«Lo sbocco a Nord è l’unico futuro per la ferrovia»
Mainardi sull’elettrificazione: «Non serve a ridurre i tempi Collegare Calalzo all’Austria sarebbe l’investimento giusto»
Calalzo di Cadore, 13 agosto 2006. Treno regionale da Padova composto da carrozze UIC X e trainato dal locomotore diesel D445 1096 in arrivo sul binario 1.
BELLUNO. «Se l’obiettivo è ridurre i tempi di percorrenza, l’elettrificazione non serve». Bortolo Mainardi, architetto cadorino e componente della Commissione Via del ministero dell’Ambiente, interviene sul futuro della ferrovia bellunese stuzzicato dalla visita di Matteo Renzi a Belluno. Il segretario Pd, infatti, è arrivato in città in macchina, perché il treno su cui viaggia è a trazione elettrica.
«Il problema principale delle linee bellunesi sta nei tempi necessari per raggiungere Mestre o Padova e se vogliamo risolverlo l’elettrificazione non è la soluzione. I tempi di percorrenza, infatti», spiega Mainardi, «dipendono dal tracciato. Prendiamo ad esempio la linea Belluno Conegliano. Lungo il Fadalto in 20 chilometri ci sono 21 gallerie che sono troppo basse per essere attrezzate con l’elettrificazione e, anche se si procedesse a un loro ampliamento, i tempi non cambierebbero».
Il vero nodo, secondo Mainardi, sta nell’immaginare un futuro per il servizio ferroviario nel bellunese: «Qui manca una strategia ferroviaria, che appare quanto mai necessaria in prospettiva, perché tratte come la Ponte nelle Alpi - Calalzo stanno diventando rami secchi che con gli anni rischiano la chiusura, perché altamente anti economiche e pochissimo utilizzate. «Se vogliamo dare un respiro più ampio a questa linea dobbiamo puntare a trasformarla nello sbocco a Nord del Veneto. Collegare Calalzo all’Austria e dunque all’Europa, all’altezza di Sillian via Sega Digon è l’unico modo per dare un senso e un futuro alla ferrovia bellunese e cadorina». Eppure Mainardi è contrario al Trenino delle Dolomiti: «Quell’idea è poco seria e quasi per nulla utile e di sicuro non servirà a tenere in vita una linea in forte deficit. Attualmente la Regione Veneto spende 400 milioni di euro all’anno per il trasporto pubblico, di cui 150 per quello ferroviario. La sostenibilità economica non può non essere tenuta in considerazione. Bisogna pensare al futuro con progetti seri e agganciarci alla rete europea risponde a queste necessità, anche perché il Veneto ha bisogno di uno sbocco a Nord», rimarca Mainardi, che in passato aveva già lanciato questa proposta.
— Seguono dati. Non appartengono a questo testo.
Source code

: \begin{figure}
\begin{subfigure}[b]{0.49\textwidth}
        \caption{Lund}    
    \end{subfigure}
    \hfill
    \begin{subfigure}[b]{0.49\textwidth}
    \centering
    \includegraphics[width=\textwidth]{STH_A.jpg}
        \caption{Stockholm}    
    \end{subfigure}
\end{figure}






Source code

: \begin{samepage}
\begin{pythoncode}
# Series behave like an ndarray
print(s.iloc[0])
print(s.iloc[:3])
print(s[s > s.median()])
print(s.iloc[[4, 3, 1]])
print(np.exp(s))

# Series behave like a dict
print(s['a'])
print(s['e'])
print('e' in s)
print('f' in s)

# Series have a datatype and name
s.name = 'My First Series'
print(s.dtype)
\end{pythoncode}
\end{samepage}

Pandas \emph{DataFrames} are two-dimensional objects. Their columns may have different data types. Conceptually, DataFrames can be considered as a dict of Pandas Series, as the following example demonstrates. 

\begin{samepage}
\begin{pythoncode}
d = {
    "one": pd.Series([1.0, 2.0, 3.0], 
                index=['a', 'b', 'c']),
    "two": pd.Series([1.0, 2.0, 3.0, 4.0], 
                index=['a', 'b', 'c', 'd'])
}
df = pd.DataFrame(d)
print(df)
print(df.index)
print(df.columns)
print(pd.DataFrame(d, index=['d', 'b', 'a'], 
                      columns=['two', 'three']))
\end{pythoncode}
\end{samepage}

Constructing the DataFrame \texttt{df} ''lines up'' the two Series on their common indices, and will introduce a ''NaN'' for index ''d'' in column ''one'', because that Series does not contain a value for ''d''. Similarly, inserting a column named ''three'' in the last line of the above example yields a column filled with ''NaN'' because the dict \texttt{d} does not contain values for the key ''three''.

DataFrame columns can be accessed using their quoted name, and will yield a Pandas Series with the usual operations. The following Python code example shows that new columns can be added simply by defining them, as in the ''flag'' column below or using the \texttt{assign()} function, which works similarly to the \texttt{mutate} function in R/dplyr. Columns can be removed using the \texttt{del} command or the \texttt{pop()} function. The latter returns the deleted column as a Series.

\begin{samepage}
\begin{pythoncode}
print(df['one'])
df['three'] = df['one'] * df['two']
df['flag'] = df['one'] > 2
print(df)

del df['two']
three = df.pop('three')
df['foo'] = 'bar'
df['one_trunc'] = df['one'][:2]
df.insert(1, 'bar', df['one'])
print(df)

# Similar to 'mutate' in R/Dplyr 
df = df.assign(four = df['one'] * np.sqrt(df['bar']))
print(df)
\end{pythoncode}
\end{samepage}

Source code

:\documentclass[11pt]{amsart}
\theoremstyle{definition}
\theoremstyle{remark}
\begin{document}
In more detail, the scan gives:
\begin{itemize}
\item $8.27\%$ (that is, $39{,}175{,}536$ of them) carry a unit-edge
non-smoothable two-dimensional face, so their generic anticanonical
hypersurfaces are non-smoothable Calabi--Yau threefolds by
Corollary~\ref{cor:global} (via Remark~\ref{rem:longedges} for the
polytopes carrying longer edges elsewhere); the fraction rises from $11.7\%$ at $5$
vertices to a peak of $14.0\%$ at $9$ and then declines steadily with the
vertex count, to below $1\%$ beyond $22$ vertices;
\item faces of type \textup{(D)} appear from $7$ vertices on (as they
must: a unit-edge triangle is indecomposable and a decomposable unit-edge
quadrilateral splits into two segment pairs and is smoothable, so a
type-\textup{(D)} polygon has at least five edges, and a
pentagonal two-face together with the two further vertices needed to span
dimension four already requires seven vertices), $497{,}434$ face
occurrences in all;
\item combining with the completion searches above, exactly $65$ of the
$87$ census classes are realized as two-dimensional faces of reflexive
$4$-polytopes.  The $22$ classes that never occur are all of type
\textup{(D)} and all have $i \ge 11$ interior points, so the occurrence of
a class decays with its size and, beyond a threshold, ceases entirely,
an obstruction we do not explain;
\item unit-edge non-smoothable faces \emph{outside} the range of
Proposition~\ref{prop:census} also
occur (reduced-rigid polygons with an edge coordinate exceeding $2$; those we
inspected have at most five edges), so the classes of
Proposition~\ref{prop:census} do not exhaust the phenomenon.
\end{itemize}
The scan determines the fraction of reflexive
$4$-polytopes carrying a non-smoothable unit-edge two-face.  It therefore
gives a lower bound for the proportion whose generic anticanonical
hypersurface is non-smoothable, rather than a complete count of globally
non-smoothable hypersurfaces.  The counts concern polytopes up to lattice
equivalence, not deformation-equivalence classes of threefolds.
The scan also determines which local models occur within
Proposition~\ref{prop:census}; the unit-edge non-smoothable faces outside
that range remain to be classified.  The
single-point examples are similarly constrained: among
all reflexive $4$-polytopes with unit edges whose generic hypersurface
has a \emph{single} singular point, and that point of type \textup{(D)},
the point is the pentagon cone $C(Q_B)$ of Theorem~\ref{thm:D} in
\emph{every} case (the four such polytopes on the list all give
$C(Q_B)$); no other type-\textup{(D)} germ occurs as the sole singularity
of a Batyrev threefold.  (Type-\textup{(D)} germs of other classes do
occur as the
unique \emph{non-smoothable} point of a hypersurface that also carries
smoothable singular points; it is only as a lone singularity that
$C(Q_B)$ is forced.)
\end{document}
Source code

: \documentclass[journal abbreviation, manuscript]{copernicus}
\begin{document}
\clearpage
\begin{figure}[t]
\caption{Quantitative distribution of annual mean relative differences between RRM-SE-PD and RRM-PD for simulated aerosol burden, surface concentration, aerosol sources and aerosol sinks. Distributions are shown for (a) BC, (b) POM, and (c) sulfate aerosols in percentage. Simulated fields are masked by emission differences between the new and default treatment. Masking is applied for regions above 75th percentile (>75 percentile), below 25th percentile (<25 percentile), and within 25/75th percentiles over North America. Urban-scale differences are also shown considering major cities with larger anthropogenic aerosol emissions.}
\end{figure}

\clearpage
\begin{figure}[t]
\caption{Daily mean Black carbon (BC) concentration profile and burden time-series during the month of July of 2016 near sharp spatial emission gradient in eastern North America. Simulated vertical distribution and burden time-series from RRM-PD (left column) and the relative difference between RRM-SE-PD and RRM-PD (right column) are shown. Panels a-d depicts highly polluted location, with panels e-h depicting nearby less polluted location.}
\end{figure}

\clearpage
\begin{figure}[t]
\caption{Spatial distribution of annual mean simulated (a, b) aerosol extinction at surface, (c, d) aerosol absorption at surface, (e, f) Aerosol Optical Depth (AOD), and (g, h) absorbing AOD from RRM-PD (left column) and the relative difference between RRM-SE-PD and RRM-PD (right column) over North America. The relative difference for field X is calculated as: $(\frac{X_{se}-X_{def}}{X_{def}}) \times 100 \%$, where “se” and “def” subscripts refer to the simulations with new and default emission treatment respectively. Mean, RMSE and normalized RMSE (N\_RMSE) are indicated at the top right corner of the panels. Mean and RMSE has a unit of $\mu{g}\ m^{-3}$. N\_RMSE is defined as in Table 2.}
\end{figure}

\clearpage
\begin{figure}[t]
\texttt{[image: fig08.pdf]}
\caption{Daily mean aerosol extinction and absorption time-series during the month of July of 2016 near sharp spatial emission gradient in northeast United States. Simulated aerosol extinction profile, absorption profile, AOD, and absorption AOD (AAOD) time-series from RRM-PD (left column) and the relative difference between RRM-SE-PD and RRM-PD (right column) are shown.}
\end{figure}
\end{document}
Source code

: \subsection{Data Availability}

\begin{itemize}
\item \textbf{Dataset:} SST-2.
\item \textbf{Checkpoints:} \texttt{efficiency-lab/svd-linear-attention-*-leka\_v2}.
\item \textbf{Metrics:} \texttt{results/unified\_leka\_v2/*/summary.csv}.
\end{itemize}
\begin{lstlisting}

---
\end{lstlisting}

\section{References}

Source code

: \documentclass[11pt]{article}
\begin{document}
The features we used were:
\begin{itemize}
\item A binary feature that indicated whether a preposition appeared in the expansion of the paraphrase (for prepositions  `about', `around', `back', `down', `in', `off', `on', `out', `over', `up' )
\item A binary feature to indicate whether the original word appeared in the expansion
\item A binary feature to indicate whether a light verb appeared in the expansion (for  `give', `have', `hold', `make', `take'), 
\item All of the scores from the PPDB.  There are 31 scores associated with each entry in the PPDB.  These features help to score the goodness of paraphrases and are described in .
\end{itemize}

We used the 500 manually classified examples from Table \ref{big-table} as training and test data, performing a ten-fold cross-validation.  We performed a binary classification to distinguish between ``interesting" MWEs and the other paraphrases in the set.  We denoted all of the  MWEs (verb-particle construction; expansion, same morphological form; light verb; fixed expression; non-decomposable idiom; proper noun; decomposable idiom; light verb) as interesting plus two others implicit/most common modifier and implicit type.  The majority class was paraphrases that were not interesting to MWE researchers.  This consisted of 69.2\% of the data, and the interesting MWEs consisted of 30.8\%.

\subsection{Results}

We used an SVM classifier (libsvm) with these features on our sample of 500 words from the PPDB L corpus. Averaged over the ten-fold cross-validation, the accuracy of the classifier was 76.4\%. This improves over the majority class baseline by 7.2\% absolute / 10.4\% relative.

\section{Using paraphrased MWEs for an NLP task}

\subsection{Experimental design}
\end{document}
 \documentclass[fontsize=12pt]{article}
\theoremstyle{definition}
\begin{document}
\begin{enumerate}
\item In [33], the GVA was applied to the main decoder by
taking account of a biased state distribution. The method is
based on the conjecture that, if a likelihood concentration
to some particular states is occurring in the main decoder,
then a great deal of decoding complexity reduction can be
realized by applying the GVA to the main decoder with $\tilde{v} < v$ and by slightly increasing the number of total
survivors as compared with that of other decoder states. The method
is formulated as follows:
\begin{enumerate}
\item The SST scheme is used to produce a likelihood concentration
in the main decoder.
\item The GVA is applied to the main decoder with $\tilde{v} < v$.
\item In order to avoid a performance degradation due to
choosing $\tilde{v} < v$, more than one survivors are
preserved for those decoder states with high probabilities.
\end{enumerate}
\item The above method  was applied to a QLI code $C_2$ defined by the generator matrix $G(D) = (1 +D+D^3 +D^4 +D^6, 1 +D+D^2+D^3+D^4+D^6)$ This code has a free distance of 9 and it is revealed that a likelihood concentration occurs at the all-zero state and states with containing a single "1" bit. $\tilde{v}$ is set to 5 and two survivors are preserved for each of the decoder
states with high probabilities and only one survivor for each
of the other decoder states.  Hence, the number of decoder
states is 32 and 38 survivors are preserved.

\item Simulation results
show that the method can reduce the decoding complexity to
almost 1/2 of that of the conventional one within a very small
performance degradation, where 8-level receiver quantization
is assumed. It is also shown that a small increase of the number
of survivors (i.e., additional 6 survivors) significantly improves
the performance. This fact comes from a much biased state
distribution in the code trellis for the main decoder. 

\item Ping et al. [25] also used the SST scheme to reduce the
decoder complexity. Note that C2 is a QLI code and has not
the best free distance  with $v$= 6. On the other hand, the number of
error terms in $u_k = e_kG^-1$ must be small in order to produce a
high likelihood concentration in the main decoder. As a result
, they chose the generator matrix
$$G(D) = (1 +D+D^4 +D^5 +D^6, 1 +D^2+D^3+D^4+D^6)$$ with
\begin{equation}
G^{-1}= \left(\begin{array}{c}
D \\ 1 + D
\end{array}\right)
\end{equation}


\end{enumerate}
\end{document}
«In occasione delle celebrazioni in memoria della Grande Guerra», ricorda l’architetto, «avevo proposto il motto “meno monumenti più investimenti” perché penso che per celebrare la fine della guerra non ci sia modo migliore che collegare i paesi europei che in passato si sono combattuti».
Chiaramente l’investimento sarebbe importante, ma meno di altri e darebbe maggior respiro e quindi più speranze a qualsiasi altro intervento di aggiornamento tecnologico o di tracciato sulle linee ferroviarie bellunesi.